Pictures paired with source code:
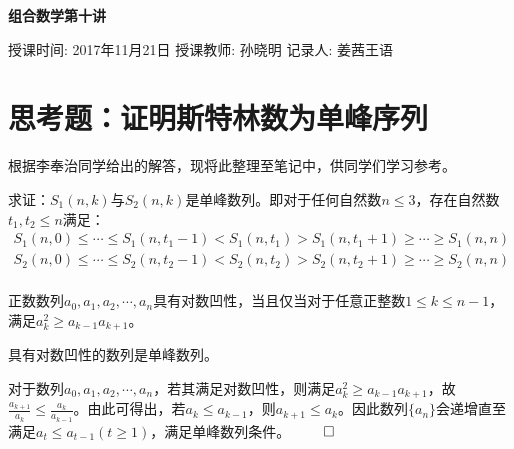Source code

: ﻿\documentclass[11pt]{article}
\newtheorem{lemma}[theorem]{\hskip 1.7em 引理}
\newtheorem{definition}[theorem]{\hskip 1.7em 定义}
\renewenvironment{proof}{{\noindent\hskip 2em \bf 证明 \quad}}{\hfill$\qed$\par}
\begin{document}
    \pagestyle{fancy}
    \chead{}

    \begin{center}
        {\LARGE \bf 组合数学第十讲}\\
    \end{center}
        \begin{kaishu}
            授课时间: 2017年11月21日\quad
            授课教师: 孙晓明
            \hfill 记录人: 姜茜\quad 王语
        \end{kaishu}

    \section{思考题：证明斯特林数为单峰序列}
    根据李奉治同学给出的解答，现将此整理至笔记中，供同学们学习参考。

    求证：$S_1(n,k)$与$S_2(n,k)$是单峰数列。即对于任何自然数$n \leq 3$，存在自然数$t_1,t_2 \leq n$满足：
    \begin{align*}
        S_1(n,0) \leq \cdots \leq S_1(n,t_1-1)<S_1(n,t_1)>S_1(n,t_1+1) \geq \cdots \geq S_1(n,n)\\
        S_2(n,0) \leq \cdots \leq S_2(n,t_2-1)<S_2(n,t_2)>S_2(n,t_2+1) \geq \cdots \geq S_2(n,n)\\
    \end{align*}
    \begin{definition}[对数凹性]
        正数数列$a_0,a_1,a_2,\cdots,a_n$具有对数凹性，当且仅当对于任意正整数$1\leq k\leq n-1$，满足$a^{2}_k \geq a_{k-1}a_{k+1}$。
    \end{definition}

    \begin{lemma}
        具有对数凹性的数列是单峰数列。
    \end{lemma}
    \begin{proof}
        对于数列$a_0,a_1,a_2,\cdots,a_n$，若其满足对数凹性，则满足$a^{2}_k \geq a_{k-1}a_{k+1}$，故$\frac{a_{k+1}}{a_{k}} \leq \frac{a_{k}}{a_{k-1}}$。由此可得出，若$a_{k} \leq a_{k-1}$，则$a_{k+1} \leq a_{k}$。因此数列$\{ a_n \}$会递增直至满足$a_{t} \leq a_{t-1}(t \geq 1)$，满足单峰数列条件。
    \end{proof}
\end{document}
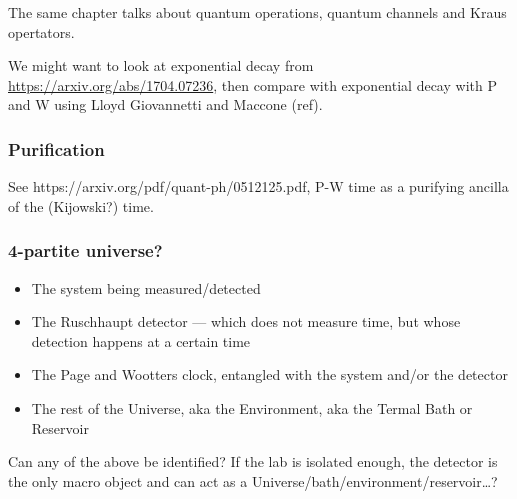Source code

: The same chapter talks about quantum operations, quantum channels and Kraus opertators.

We might want to look at exponential decay from \url{https://arxiv.org/abs/1704.07236},
then compare with exponential decay with P and W using Lloyd Giovannetti and Maccone (ref).

\subsubsection{Purification}

See https://arxiv.org/pdf/quant-ph/0512125.pdf, P-W time as a purifying ancilla
of the (Kijowski?) time.

\subsubsection{4-partite universe?}
\begin{itemize}
  \item{The system being measured/detected}
  \item{The Ruschhaupt detector --- which does not measure time, but whose detection happens at a certain time}
  \item{The Page and Wootters clock, entangled with the system and/or the detector}
  \item{The rest of the Universe, aka the Environment, aka the Termal Bath or Reservoir}
\end{itemize}

Can any of the above be identified? If the lab is isolated enough,
the detector is the only macro object and can act as a Universe/bath/environment/reservoir\dots?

» **What to work on**
Each record above should be returned unchanged, except that the pictures are dropped.

» **Exercise response**
Source code

: ﻿\documentclass[11pt]{article}
\newtheorem{lemma}[theorem]{\hskip 1.7em 引理}
\newtheorem{definition}[theorem]{\hskip 1.7em 定义}
\renewenvironment{proof}{{\noindent\hskip 2em \bf 证明 \quad}}{\hfill$\qed$\par}
\begin{document}
    \pagestyle{fancy}
    \chead{}

    \begin{center}
        {\LARGE \bf 组合数学第十讲}\\
    \end{center}
        \begin{kaishu}
            授课时间: 2017年11月21日\quad
            授课教师: 孙晓明
            \hfill 记录人: 姜茜\quad 王语
        \end{kaishu}

    \section{思考题：证明斯特林数为单峰序列}
    根据李奉治同学给出的解答，现将此整理至笔记中，供同学们学习参考。

    求证：$S_1(n,k)$与$S_2(n,k)$是单峰数列。即对于任何自然数$n \leq 3$，存在自然数$t_1,t_2 \leq n$满足：
    \begin{align*}
        S_1(n,0) \leq \cdots \leq S_1(n,t_1-1)<S_1(n,t_1)>S_1(n,t_1+1) \geq \cdots \geq S_1(n,n)\\
        S_2(n,0) \leq \cdots \leq S_2(n,t_2-1)<S_2(n,t_2)>S_2(n,t_2+1) \geq \cdots \geq S_2(n,n)\\
    \end{align*}
    \begin{definition}[对数凹性]
        正数数列$a_0,a_1,a_2,\cdots,a_n$具有对数凹性，当且仅当对于任意正整数$1\leq k\leq n-1$，满足$a^{2}_k \geq a_{k-1}a_{k+1}$。
    \end{definition}

    \begin{lemma}
        具有对数凹性的数列是单峰数列。
    \end{lemma}
    \begin{proof}
        对于数列$a_0,a_1,a_2,\cdots,a_n$，若其满足对数凹性，则满足$a^{2}_k \geq a_{k-1}a_{k+1}$，故$\frac{a_{k+1}}{a_{k}} \leq \frac{a_{k}}{a_{k-1}}$。由此可得出，若$a_{k} \leq a_{k-1}$，则$a_{k+1} \leq a_{k}$。因此数列$\{ a_n \}$会递增直至满足$a_{t} \leq a_{t-1}(t \geq 1)$，满足单峰数列条件。
    \end{proof}
\end{document}
Source code

: The same chapter talks about quantum operations, quantum channels and Kraus opertators.

We might want to look at exponential decay from \url{https://arxiv.org/abs/1704.07236},
then compare with exponential decay with P and W using Lloyd Giovannetti and Maccone (ref).

\subsubsection{Purification}

See https://arxiv.org/pdf/quant-ph/0512125.pdf, P-W time as a purifying ancilla
of the (Kijowski?) time.

\subsubsection{4-partite universe?}
\begin{itemize}
  \item{The system being measured/detected}
  \item{The Ruschhaupt detector --- which does not measure time, but whose detection happens at a certain time}
  \item{The Page and Wootters clock, entangled with the system and/or the detector}
  \item{The rest of the Universe, aka the Environment, aka the Termal Bath or Reservoir}
\end{itemize}

Can any of the above be identified? If the lab is isolated enough,
the detector is the only macro object and can act as a Universe/bath/environment/reservoir\dots?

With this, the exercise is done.